-- WHAT YOU HAVE TO DO --
Among the records that follow, how many lines contain the word "zero"? Give the number and no other words.

-- MATERIAL PROVIDED --
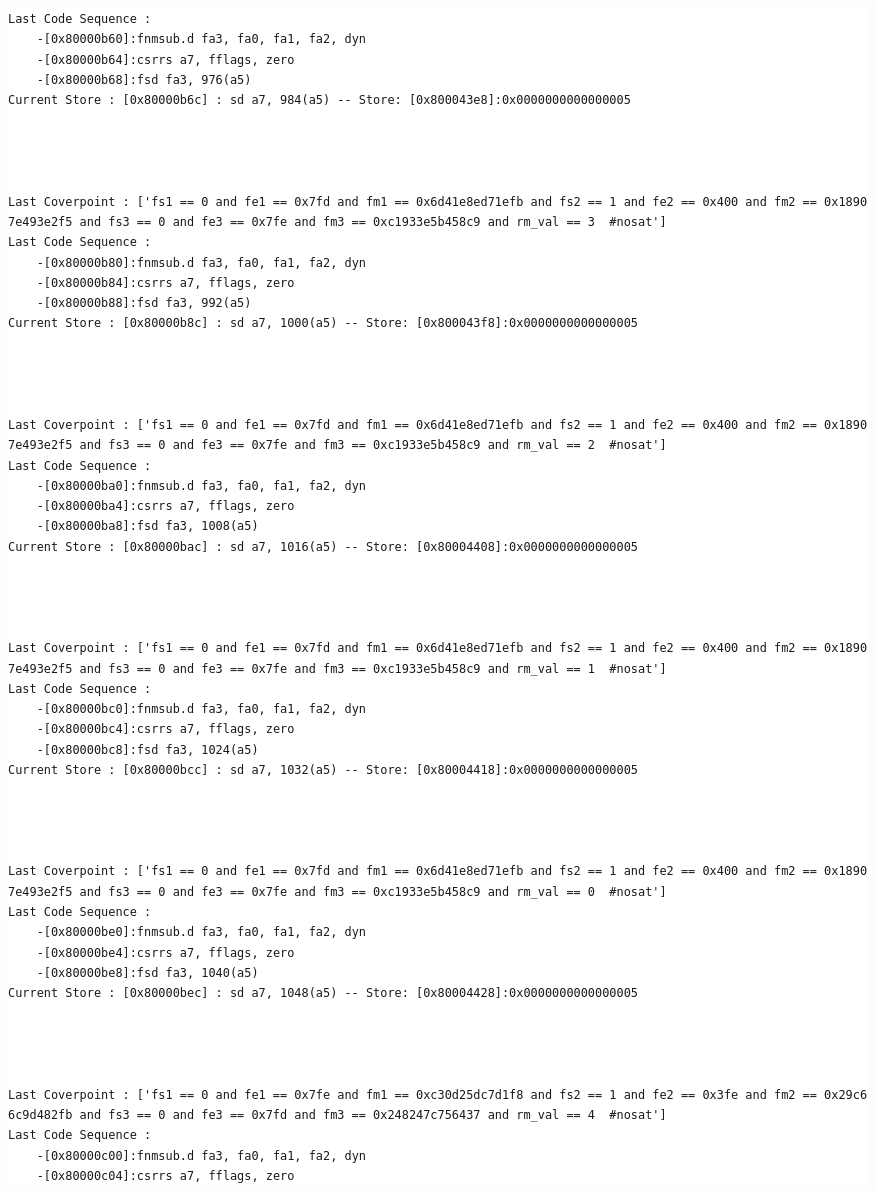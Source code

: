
 ```
Last Code Sequence : 
	-[0x80000b60]:fnmsub.d fa3, fa0, fa1, fa2, dyn
	-[0x80000b64]:csrrs a7, fflags, zero
	-[0x80000b68]:fsd fa3, 976(a5)
Current Store : [0x80000b6c] : sd a7, 984(a5) -- Store: [0x800043e8]:0x0000000000000005




Last Coverpoint : ['fs1 == 0 and fe1 == 0x7fd and fm1 == 0x6d41e8ed71efb and fs2 == 1 and fe2 == 0x400 and fm2 == 0x18907e493e2f5 and fs3 == 0 and fe3 == 0x7fe and fm3 == 0xc1933e5b458c9 and rm_val == 3  #nosat']
Last Code Sequence : 
	-[0x80000b80]:fnmsub.d fa3, fa0, fa1, fa2, dyn
	-[0x80000b84]:csrrs a7, fflags, zero
	-[0x80000b88]:fsd fa3, 992(a5)
Current Store : [0x80000b8c] : sd a7, 1000(a5) -- Store: [0x800043f8]:0x0000000000000005




Last Coverpoint : ['fs1 == 0 and fe1 == 0x7fd and fm1 == 0x6d41e8ed71efb and fs2 == 1 and fe2 == 0x400 and fm2 == 0x18907e493e2f5 and fs3 == 0 and fe3 == 0x7fe and fm3 == 0xc1933e5b458c9 and rm_val == 2  #nosat']
Last Code Sequence : 
	-[0x80000ba0]:fnmsub.d fa3, fa0, fa1, fa2, dyn
	-[0x80000ba4]:csrrs a7, fflags, zero
	-[0x80000ba8]:fsd fa3, 1008(a5)
Current Store : [0x80000bac] : sd a7, 1016(a5) -- Store: [0x80004408]:0x0000000000000005




Last Coverpoint : ['fs1 == 0 and fe1 == 0x7fd and fm1 == 0x6d41e8ed71efb and fs2 == 1 and fe2 == 0x400 and fm2 == 0x18907e493e2f5 and fs3 == 0 and fe3 == 0x7fe and fm3 == 0xc1933e5b458c9 and rm_val == 1  #nosat']
Last Code Sequence : 
	-[0x80000bc0]:fnmsub.d fa3, fa0, fa1, fa2, dyn
	-[0x80000bc4]:csrrs a7, fflags, zero
	-[0x80000bc8]:fsd fa3, 1024(a5)
Current Store : [0x80000bcc] : sd a7, 1032(a5) -- Store: [0x80004418]:0x0000000000000005




Last Coverpoint : ['fs1 == 0 and fe1 == 0x7fd and fm1 == 0x6d41e8ed71efb and fs2 == 1 and fe2 == 0x400 and fm2 == 0x18907e493e2f5 and fs3 == 0 and fe3 == 0x7fe and fm3 == 0xc1933e5b458c9 and rm_val == 0  #nosat']
Last Code Sequence : 
	-[0x80000be0]:fnmsub.d fa3, fa0, fa1, fa2, dyn
	-[0x80000be4]:csrrs a7, fflags, zero
	-[0x80000be8]:fsd fa3, 1040(a5)
Current Store : [0x80000bec] : sd a7, 1048(a5) -- Store: [0x80004428]:0x0000000000000005




Last Coverpoint : ['fs1 == 0 and fe1 == 0x7fe and fm1 == 0xc30d25dc7d1f8 and fs2 == 1 and fe2 == 0x3fe and fm2 == 0x29c66c9d482fb and fs3 == 0 and fe3 == 0x7fd and fm3 == 0x248247c756437 and rm_val == 4  #nosat']
Last Code Sequence : 
	-[0x80000c00]:fnmsub.d fa3, fa0, fa1, fa2, dyn
	-[0x80000c04]:csrrs a7, fflags, zero
```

-- EXERCISE SOLUTION --
6